Lee takes the story into fantastical realms beginning with a haunting image of Pi floating in the deep, watching the vessel go down, sparkling like the infinite universe above him. Pi makes it aboard a lifeboat, joined by a zebra, an orang-utan, a marauding hyena and the tiger, named after its hunter Richard Parker.
Nature quickly takes its course, leaving Pi and Parker staring each other down, and the frightened boy responds by throwing himself overboard. But he manages to fashion a small raft and tows himself along, only venturing onto the boat for emergency supplies.

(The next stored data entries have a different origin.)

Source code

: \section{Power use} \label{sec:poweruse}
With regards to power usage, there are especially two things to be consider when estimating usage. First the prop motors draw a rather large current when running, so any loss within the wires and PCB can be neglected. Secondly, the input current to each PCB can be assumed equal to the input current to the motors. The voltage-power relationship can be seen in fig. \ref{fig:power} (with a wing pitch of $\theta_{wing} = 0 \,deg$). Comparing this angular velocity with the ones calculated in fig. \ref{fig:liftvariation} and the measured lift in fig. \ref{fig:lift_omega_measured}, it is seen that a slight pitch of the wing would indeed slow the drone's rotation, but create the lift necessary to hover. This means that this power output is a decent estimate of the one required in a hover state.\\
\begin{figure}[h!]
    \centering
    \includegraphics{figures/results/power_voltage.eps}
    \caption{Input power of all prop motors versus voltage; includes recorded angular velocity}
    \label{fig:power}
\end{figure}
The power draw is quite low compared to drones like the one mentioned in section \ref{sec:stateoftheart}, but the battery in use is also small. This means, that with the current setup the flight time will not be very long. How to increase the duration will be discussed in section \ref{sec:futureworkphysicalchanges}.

Lee handles the weeks-long showdown with skill, moving between peril and wry comedy whenever Pi dares to set foot on the boat, trying to prove his mastery. The state-of-the-art animation that allows these two to dance around each other is impressive too, and even gives life to the eyes of the CG critter. In 3D, the seascape feels endless and a scene of flying fish is breathtaking.
But, there isn't much that lies beneath the surface. Simply, this is a coming-of-age story with a slightly more ferocious bite than the usual Disney tales of friendship between the species. As an adult, Pi (Irrfan Khan) relates his amazing story to a writer (Rafe Spall) who seeks a deeper meaning to the journey, but there are only platitudes on offer and a masterclass in misdirection. Watching this won't save your soul, but only remind you that life, like a magic trick, is a passing amusement.